# TASK INSTRUCTIONS
Copy each line of the following data that contains "Lambda".

[Saved data entries]
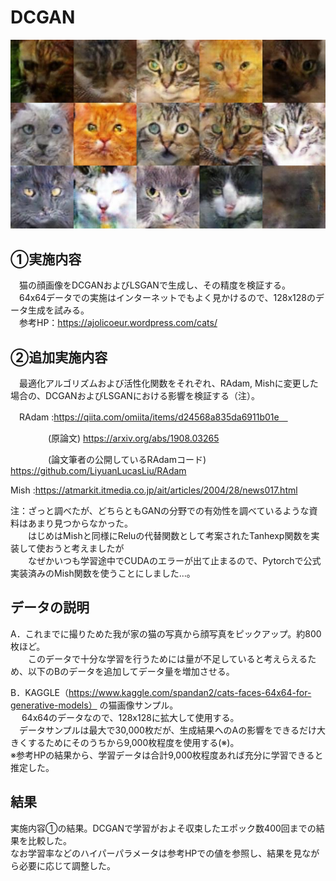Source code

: # DCGAN
![サンプル](./LSGAN128.jpg "サンプル")
## ①実施内容
　猫の顔画像をDCGANおよびLSGANで生成し、その精度を検証する。\
　64x64データでの実施はインターネットでもよく見かけるので、128x128のデータ生成を試みる。\
　参考HP：https://ajolicoeur.wordpress.com/cats/

## ②追加実施内容
　最適化アルゴリズムおよび活性化関数をそれぞれ、RAdam, Mishに変更した場合の、DCGANおよびLSGANにおける影響を検証する（注）。
 
  　RAdam :https://qiita.com/omiita/items/d24568a835da6911b01e　
  
 　　　　  (原論文)      https://arxiv.org/abs/1908.03265 
       
  　　　　 (論文筆者の公開しているRAdamコード)      https://github.com/LiyuanLucasLiu/RAdam 
       
  Mish  :https://atmarkit.itmedia.co.jp/ait/articles/2004/28/news017.html
  
  
  注：ざっと調べたが、どちらともGANの分野での有効性を調べているような資料はあまり見つからなかった。\
  　　はじめはMishと同様にReluの代替関数として考案されたTanhexp関数を実装して使おうと考えましたが\
　　なぜかいつも学習途中でCUDAのエラーが出て止まるので、Pytorchで公式実装済みのMish関数を使うことにしました…。


## データの説明
A．これまでに撮りためた我が家の猫の写真から顔写真をピックアップ。約800枚ほど。\
　　このデータで十分な学習を行うためには量が不足していると考えらえるため、以下のBのデータを追加してデータ量を増加させる。

B．KAGGLE（https://www.kaggle.com/spandan2/cats-faces-64x64-for-generative-models）
の猫画像サンプル。\
　 64x64のデータなので、128x128に拡大して使用する。\
　データサンプルは最大で30,000枚だが、生成結果へのAの影響をできるだけ大きくするためにそのうちから9,000枚程度を使用する(※)。\
※参考HPの結果から、学習データは合計9,000枚程度あれば充分に学習できると推定した。


## 結果
実施内容①の結果。DCGANで学習がおよそ収束したエポック数400回までの結果を比較した。\
なお学習率などのハイパーパラメータは参考HPでの値を参照し、結果を見ながら必要に応じて調整した。
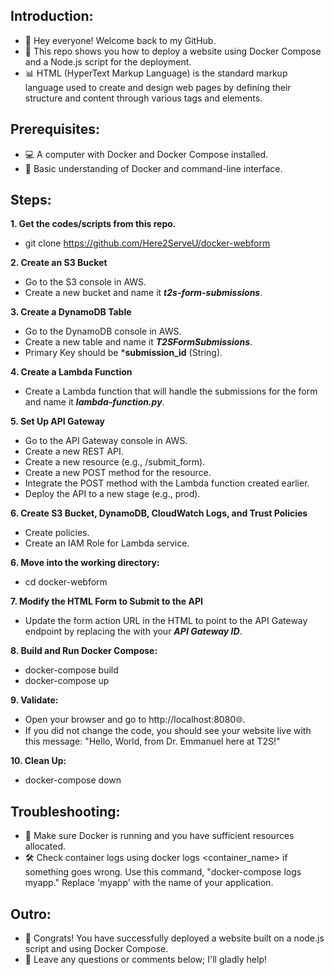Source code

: ## Introduction:

* 👋 Hey everyone! Welcome back to my GitHub.
* 🎥 This repo shows you how to deploy a website using Docker Compose and a Node.js script for the deployment.
* 📊 HTML (HyperText Markup Language) is the standard markup language used to create and design web pages by defining their structure and content through various tags and elements.

## Prerequisites:
* 💻 A computer with Docker and Docker Compose installed.
* 📁 Basic understanding of Docker and command-line interface.

## Steps:
**1. Get the codes/scripts from this repo.**
* git clone https://github.com/Here2ServeU/docker-webform

**2. Create an S3 Bucket**
* Go to the S3 console in AWS.
* Create a new bucket and name it ***t2s-form-submissions***. 

**3. Create a DynamoDB Table**
* Go to the DynamoDB console in AWS.
* Create a new table and name it ***T2SFormSubmissions***.
* Primary Key should be ***submission_id** (String).

**4. Create a Lambda Function**
* Create a Lambda function that will handle the submissions for the form and name it ***lambda-function.py***.

**5. Set Up API Gateway**
* Go to the API Gateway console in AWS.
* Create a new REST API.
* Create a new resource (e.g., /submit_form).
* Create a new POST method for the resource.
* Integrate the POST method with the Lambda function created earlier.
* Deploy the API to a new stage (e.g., prod).

**6. Create S3 Bucket, DynamoDB, CloudWatch Logs, and Trust Policies**
* Create policies.
* Create an IAM Role for Lambda service. 

**6. Move into the working directory:**
* cd docker-webform

**7. Modify the HTML Form to Submit to the API**
* Update the form action URL in the HTML to point to the API Gateway endpoint by replacing the ***<api-id>*** with your ***API Gateway ID***. 

**8. Build and Run Docker Compose:**
* docker-compose build
* docker-compose up

**9. Validate:**
* Open your browser and go to http://localhost:8080🌐.
* If you did not change the code, you should see your website live with this message: "Hello, World, from Dr. Emmanuel here at T2S!"

**10. Clean Up:**
* docker-compose down

## Troubleshooting:
* 🚨 Make sure Docker is running and you have sufficient resources allocated.
* 🛠️ Check container logs using docker logs <container_name> if something goes wrong. Use this command, "docker-compose logs myapp." Replace 'myapp' with the name of your application. 


## Outro:
* 🎉 Congrats! You have successfully deployed a website built on a node.js script and using Docker Compose.
* 💬 Leave any questions or comments below; I'll gladly help!
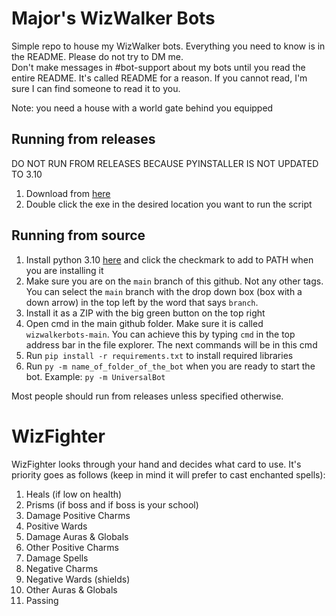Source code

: # Major's WizWalker Bots
Simple repo to house my WizWalker bots. Everything you need to know is in the README. Please do not try to DM me. <br />
Don't make messages in #bot-support about my bots until you read the entire README. It's called README for a reason. If you cannot read, I'm sure I can find someone to read it to you.

Note: you need a house with a world gate behind you equipped

## Running from releases
DO NOT RUN FROM RELEASES BECAUSE PYINSTALLER IS NOT UPDATED TO 3.10
1. Download from [here](https://github.com/MajorPain1/wizwalkerbots/releases) <br />
2. Double click the exe in the desired location you want to run the script <br />

## Running from source
1. Install python 3.10 [here](https://www.python.org/downloads/release/python-3100/) and click the checkmark to add to PATH when you are installing it <br />
2. Make sure you are on the `main` branch of this github. Not any other tags. You can select the `main` branch with the drop down box (box with a down arrow) in the top left by the word that says `branch`. 
3. Install it as a ZIP with the big green button on the top right <br />
4. Open cmd in the main github folder. Make sure it is called `wizwalkerbots-main`. You can achieve this by typing `cmd` in the top address bar in the file explorer. The next commands will be in this cmd <br />
5. Run `pip install -r requirements.txt` to install required libraries <br />
6. Run `py -m name_of_folder_of_the_bot` when you are ready to start the bot. Example: `py -m UniversalBot` <br />

Most people should run from releases unless specified otherwise.

# WizFighter
WizFighter looks through your hand and decides what card to use. It's priority goes as follows (keep in mind it will prefer to cast enchanted spells): <br />
1. Heals (if low on health)
2. Prisms (if boss and if boss is your school)
3. Damage Positive Charms
4. Positive Wards
5. Damage Auras & Globals
6. Other Positive Charms
7. Damage Spells
8. Negative Charms
9. Negative Wards (shields)
10. Other Auras & Globals
11. Passing <br />
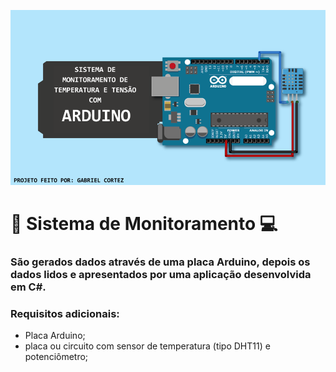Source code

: ![Logo do Projeto](projeto1/imagens/banner.png)

# 📡 Sistema de Monitoramento 💻

### São gerados dados através de uma placa Arduino, depois os dados lidos e apresentados por uma aplicação desenvolvida em C#.

### Requisitos adicionais:
- Placa Arduino;
- placa ou circuito com sensor de temperatura (tipo DHT11) e potenciômetro;
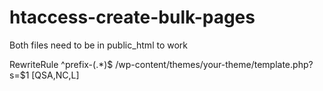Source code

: # htaccess-create-bulk-pages
Both files need to be in public_html to work



RewriteRule ^prefix-(.*)$ /wp-content/themes/your-theme/template.php?s=$1 [QSA,NC,L]
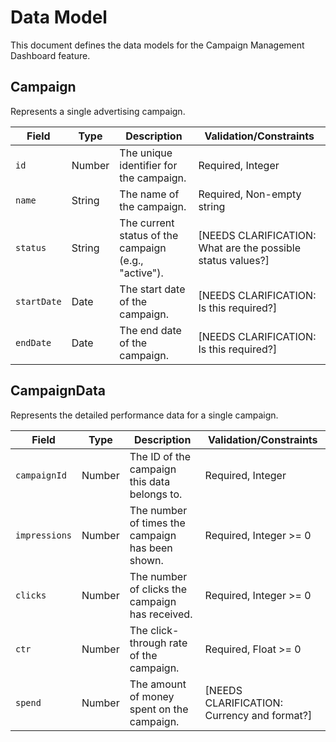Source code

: # Data Model

This document defines the data models for the Campaign Management Dashboard feature.

## Campaign

Represents a single advertising campaign.

| Field           | Type   | Description                                          | Validation/Constraints      |
|-----------------|--------|------------------------------------------------------|-----------------------------|
| `id`            | Number | The unique identifier for the campaign.              | Required, Integer           |
| `name`          | String | The name of the campaign.                            | Required, Non-empty string  |
| `status`        | String | The current status of the campaign (e.g., "active"). | [NEEDS CLARIFICATION: What are the possible status values?] |
| `startDate`     | Date   | The start date of the campaign.                      | [NEEDS CLARIFICATION: Is this required?] |
| `endDate`       | Date   | The end date of the campaign.                        | [NEEDS CLARIFICATION: Is this required?] |

## CampaignData

Represents the detailed performance data for a single campaign.

| Field         | Type   | Description                                     | Validation/Constraints      |
|---------------|--------|-------------------------------------------------|-----------------------------|
| `campaignId`  | Number | The ID of the campaign this data belongs to.    | Required, Integer           |
| `impressions` | Number | The number of times the campaign has been shown. | Required, Integer >= 0      |
| `clicks`      | Number | The number of clicks the campaign has received. | Required, Integer >= 0      |
| `ctr`         | Number | The click-through rate of the campaign.         | Required, Float >= 0        |
| `spend`       | Number | The amount of money spent on the campaign.      | [NEEDS CLARIFICATION: Currency and format?] |
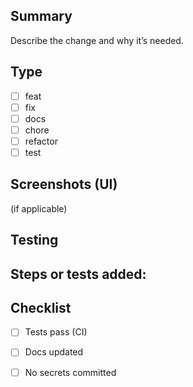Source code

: ## Summary
Describe the change and why it’s needed.

## Type
- [ ] feat
- [ ] fix
- [ ] docs
- [ ] chore
- [ ] refactor
- [ ] test

## Screenshots (UI)
(if applicable)

## Testing
Steps or tests added:
- 

## Checklist
- [ ] Tests pass (CI)
- [ ] Docs updated
- [ ] No secrets committed

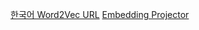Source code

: [한국어 Word2Vec URL](https://word2vec.kr/search/)
[Embedding Projector](https://projector.tensorflow.org/)
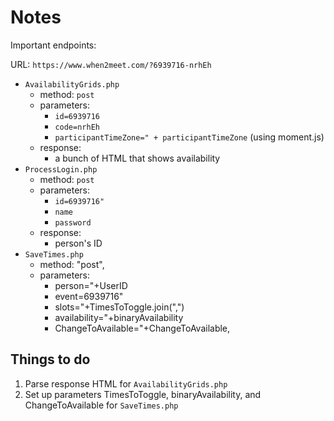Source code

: # Notes

Important endpoints:

URL: `https://www.when2meet.com/?6939716-nrhEh`

- `AvailabilityGrids.php`
    - method: `post`
    - parameters:
        - `id=6939716`
        - `code=nrhEh`
        - `participantTimeZone=" + participantTimeZone` (using moment.js)
    - response:
        - a bunch of HTML that shows availability
- `ProcessLogin.php`
    - method: `post`
    - parameters:
        - `id=6939716"`
        - `name`
        - `password`
    - response:
        - person's ID
- `SaveTimes.php`
    - method: "post",
    - parameters:
        - person="+UserID
        - event=6939716"
        - slots="+TimesToToggle.join(",")
        - availability="+binaryAvailability
        - ChangeToAvailable="+ChangeToAvailable,

## Things to do

1. Parse response HTML for `AvailabilityGrids.php`
2. Set up parameters TimesToToggle, binaryAvailability, and ChangeToAvailable for `SaveTimes.php`
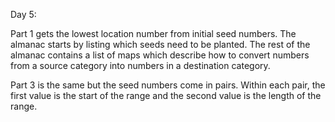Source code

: Day 5: 

Part 1 gets the lowest location number from initial seed numbers.
The almanac starts by listing which seeds need to be planted.
The rest of the almanac contains a list of maps which describe how to convert numbers from a source category into numbers in a destination category.

Part 3 is the same but the seed numbers come in pairs.
Within each pair, the first value is the start of the range and the second value is the length of the range.

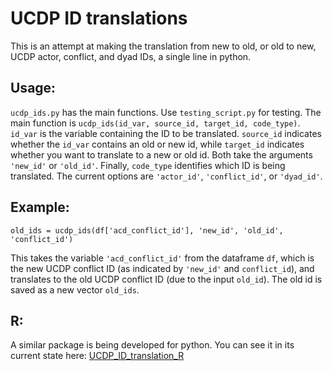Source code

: # UCDP ID translations

This is an attempt at making the translation from new to old, or old to new,
UCDP actor, conflict, and dyad IDs, a single line in python.

## Usage:
`ucdp_ids.py` has the main functions. Use `testing_script.py` for testing. The
main function is `ucdp_ids(id_var, source_id, target_id, code_type)`. `id_var`
is the variable containing the ID to be translated. `source_id` indicates
whether the `id_var` contains an old or new id, while `target_id` indicates
whether you want to translate to a new or old id. Both take the arguments
`'new_id'` or `'old_id'`. Finally, `code_type` identifies which ID is being
translated. The current options are `'actor_id'`, `'conflict_id'`, or
`'dyad_id'`.

## Example:
`old_ids = ucdp_ids(df['acd_conflict_id'], 'new_id', 'old_id', 'conflict_id')`

This takes the variable `'acd_conflict_id'` from the dataframe `df`, which is
the new UCDP conflict ID (as indicated by `'new_id'` and `conflict_id`),
and translates to the old UCDP conflict ID (due to the input `old_id`). The
old id is saved as a new vector `old_ids`.

## R:
A similar package is being developed for python. You can see it in its current
state here: [UCDP_ID_translation_R](https://github.com/newton-c/UCDP_ID_translation_R)
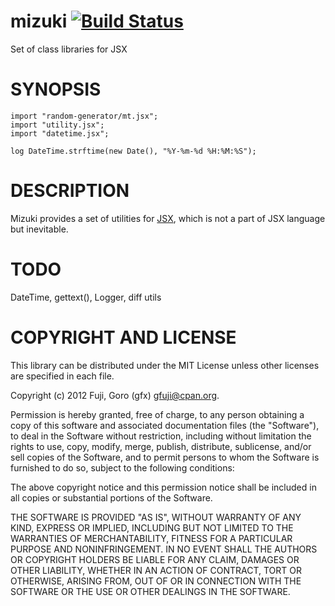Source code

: mizuki [![Build Status](https://secure.travis-ci.org/gfx/mizuki.png)](http://travis-ci.org/gfx/mizuki)
====================

Set of class libraries for JSX

SYNOPSIS
====================

    import "random-generator/mt.jsx";
    import "utility.jsx";
    import "datetime.jsx";

    log DateTime.strftime(new Date(), "%Y-%m-%d %H:%M:%S");

DESCRIPTION
====================

Mizuki provides a set of utilities for [JSX](http://jsx.github.com/), which is not a part of JSX language but inevitable.

TODO
====================

DateTime, gettext(), Logger, diff utils

COPYRIGHT AND LICENSE
====================

This library can be distributed under the MIT License unless other licenses are specified in each file.

Copyright (c) 2012 Fuji, Goro (gfx) <gfuji@cpan.org>.

Permission is hereby granted, free of charge, to any person obtaining a
copy of this software and associated documentation files (the "Software"),
to deal in the Software without restriction, including without limitation
the rights to use, copy, modify, merge, publish, distribute, sublicense,
and/or sell copies of the Software, and to permit persons to whom the
Software is furnished to do so, subject to the following conditions:

The above copyright notice and this permission notice shall be included in
all copies or substantial portions of the Software.

THE SOFTWARE IS PROVIDED "AS IS", WITHOUT WARRANTY OF ANY KIND, EXPRESS OR
IMPLIED, INCLUDING BUT NOT LIMITED TO THE WARRANTIES OF MERCHANTABILITY,
FITNESS FOR A PARTICULAR PURPOSE AND NONINFRINGEMENT. IN NO EVENT SHALL THE
AUTHORS OR COPYRIGHT HOLDERS BE LIABLE FOR ANY CLAIM, DAMAGES OR OTHER
LIABILITY, WHETHER IN AN ACTION OF CONTRACT, TORT OR OTHERWISE, ARISING
FROM, OUT OF OR IN CONNECTION WITH THE SOFTWARE OR THE USE OR OTHER
DEALINGS IN THE SOFTWARE.

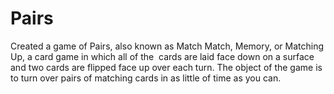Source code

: 

# Pairs 
Created a game of Pairs, also known as Match Match, Memory, or Matching Up, a card game in which all of the 
cards are laid face down on a surface and two cards are flipped face up over each turn. 
The object of the game is to turn over pairs of matching cards in as little of time as you can.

# SOLUTION TO THIS EXERCISE
**4. Create a Lambda Function**
* Create a Lambda function that will handle the submissions for the form and name it ***lambda-function.py***.
* Integrate the POST method with the Lambda function created earlier.
* Create an IAM Role for Lambda service. 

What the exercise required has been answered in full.